Жизнь на хуторе Новопокровском, в бывшей усадьбе графа Сумарокова — Эльстона, среди курчавого гористого леса, в долине — эта жизнь, конечно, вспомнится мне. Воспользуюсь сельским уединением, вдоволь почитаю, поближе узнаю людей. В каждом маленьком мире свои страсти, конфликты, а та борьба, где ты был, уже пропала. Но странно: когда я приехал в город на каникулы, некоторые знакомые шли мимо меня не замечая, с чувством превосходства; им, наверное, кажется, что нельзя всерьез принимать человека, которому суждено ничего не добиться: он‑де загнал себя в глушь и там пусть прозябает, а мы… мы идем к вершине карьеры. Все сельское в умах некоторых книжников — это еще что‑то отсталое, навозное, но статьи они пишут «с великим уважением к хлеборобу — труженику»… Между тем в нашей долине так хорошо, а недавно я повстречал брянских стариков. Такой русской речи я давно не слышал! Хожу к ним за молоком… «Подходит чистый четверг, паску несут, а она никак не дождется, рукой гребет ветер к себе…» (Мария Матвеевна). И поют русское:

Давно я, давно у матушки была, А уж моя дороженька травою заросла…

А ночью я читаю книгу В. Н. Муромцевой — Буниной — «Жизнь Бунина». Книги укрепляют мою любовь к деревне.

1963 год

(к «Тоске — кручине»)

Как иногда тяжело смотреть на чужие окна, на потолки с желтым светом от абажуров, на вечное постоянство жильцов, на законченную устроенность быта. Ездишь, и нет у тебя ничего, кроме плацкарты в кармашке, и ничего тебе не надо, но почему иногда грустно становится от чужих окон?

Сколько преувеличений в молодых записях! «Я конченый человек». Отчего, почему? Откуда такое настроение? «Мне никогда не быть беспечным». Уж я ли не был беспечным все пять лет в институте? От каждого пустячка в молодости то загораешься огнем мечты, то падаешь в пропасть уныния. А на тех, кому суждено писать или кто уже пробует писать, влияет даже перо с бумагой.
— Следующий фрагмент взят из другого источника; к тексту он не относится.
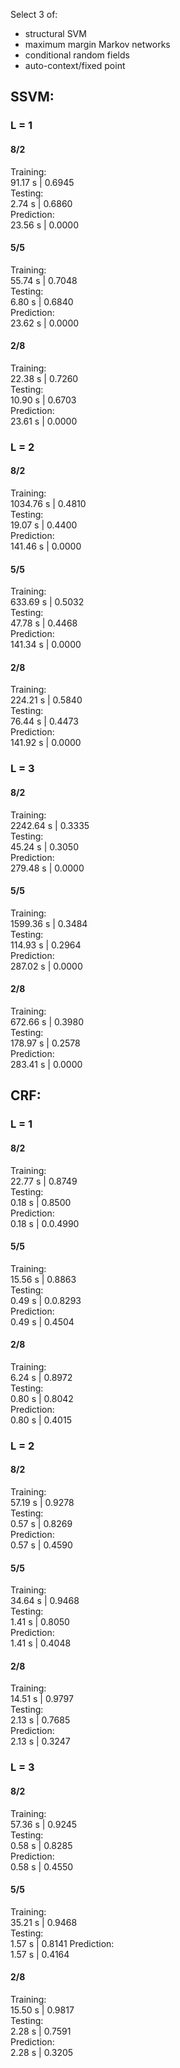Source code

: Select 3 of:  
- structural SVM
- maximum margin Markov networks
- conditional random fields
- auto-context/fixed point


## SSVM:
### L = 1
#### 8/2
Training:  
91.17 s | 0.6945  
Testing:  
2.74 s | 0.6860  
Prediction:  
23.56 s | 0.0000  
#### 5/5
Training:  
55.74 s | 0.7048  
Testing:  
6.80 s | 0.6840  
Prediction:  
23.62 s | 0.0000  
#### 2/8
Training:  
22.38 s | 0.7260  
Testing:  
10.90 s | 0.6703  
Prediction:  
23.61 s | 0.0000  

### L = 2
#### 8/2
Training:  
1034.76 s | 0.4810  
Testing:  
19.07 s | 0.4400  
Prediction:  
141.46 s | 0.0000  
#### 5/5
Training:  
633.69 s | 0.5032  
Testing:  
47.78 s | 0.4468  
Prediction:  
141.34 s | 0.0000  
#### 2/8
Training:  
224.21 s | 0.5840  
Testing:  
76.44 s | 0.4473  
Prediction:  
141.92 s | 0.0000 

### L = 3
#### 8/2
Training:  
2242.64 s | 0.3335  
Testing:  
45.24 s | 0.3050  
Prediction:  
279.48 s | 0.0000  
#### 5/5
Training:  
1599.36 s | 0.3484  
Testing:  
114.93 s | 0.2964  
Prediction:  
287.02 s | 0.0000
#### 2/8
Training:  
672.66 s | 0.3980  
Testing:  
178.97 s | 0.2578  
Prediction:  
283.41 s | 0.0000

## CRF:
### L = 1
#### 8/2
Training:  
22.77 s | 0.8749  
Testing:  
0.18 s | 0.8500  
Prediction:  
0.18 s | 0.0.4990  
#### 5/5
Training:  
15.56 s | 0.8863  
Testing:  
0.49 s | 0.0.8293  
Prediction:  
0.49 s | 0.4504  
#### 2/8
Training:  
6.24 s | 0.8972  
Testing:  
0.80 s | 0.8042  
Prediction:  
0.80 s | 0.4015  

### L = 2
#### 8/2
Training:  
57.19 s | 0.9278  
Testing:  
0.57 s | 0.8269  
Prediction:  
0.57 s | 0.4590  
#### 5/5
Training:  
34.64 s | 0.9468  
Testing:  
1.41 s | 0.8050  
Prediction:  
1.41 s | 0.4048  
#### 2/8
Training:  
14.51 s | 0.9797  
Testing:  
2.13 s | 0.7685  
Prediction:  
2.13 s | 0.3247 

### L = 3
#### 8/2
Training:  
57.36 s | 0.9245  
Testing:  
0.58 s | 0.8285  
Prediction:  
0.58 s | 0.4550  
#### 5/5
Training:  
35.21 s | 0.9468  
Testing:  
1.57 s | 0.8141
Prediction:  
1.57 s | 0.4164
#### 2/8
Training:  
15.50 s | 0.9817  
Testing:  
2.28 s | 0.7591  
Prediction:  
2.28 s | 0.3205
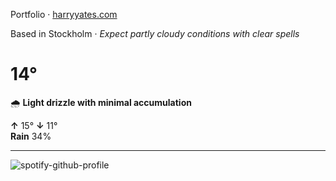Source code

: Portfolio · [harryyates.com](https://harryyates.com)

<!-- WEATHER_START -->
Based in Stockholm · *Expect partly cloudy conditions with clear spells*

# 14°
🌧️ **Light drizzle with minimal accumulation**

**↑** 15° **↓** 11°  
**Rain** 34%

---
<!-- WEATHER_END -->

<p align="left">
  <a>
    <img src="https://spotify-github-profile.kittinanx.com/api/view?uid=bigbello&cover_image=true&theme=natemoo-re&show_offline=true&background_color=121212&interchange=false&bar_color=53b14f&bar_color_cover=false" alt="spotify-github-profile">
  </a>
</p>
Там, где положено написать «мне грустно», нажимают: «Я погибаю!» Все это читаешь потом со смущением.

1968 год

Читаешь какую‑нибудь критическую статью и думаешь: а для кого это написано? Для читателя? Нет. Слишком неинтересно. Для писателя? Тоже нет. Много хитрости, мало заботы и уважения. Для самого себя? Невероятно, чтобы себя так не уважали. Так для кого же?

Вина их не в том, что их рука плохо водит перо. Вина их в абсолютном бессердечии, в том, что они ни одного стихотворения, ни одного очерка не написали в защиту человека. И это уже не вина даже, а нравственное преступление писателя.

На сцену вышла пожилая купеческая дочь в черном чешуйчатом платье, покрытом каким‑то прозрачным одеялом; с шеи до живота (по неувядшим холмам) спускалась белая цепочка, на конце которой были не то часы, не то солонка. Шея певицы напоминала короткую сваю, но лицо было миловидно. Она рассказывала театральные курьезы, а пела мало.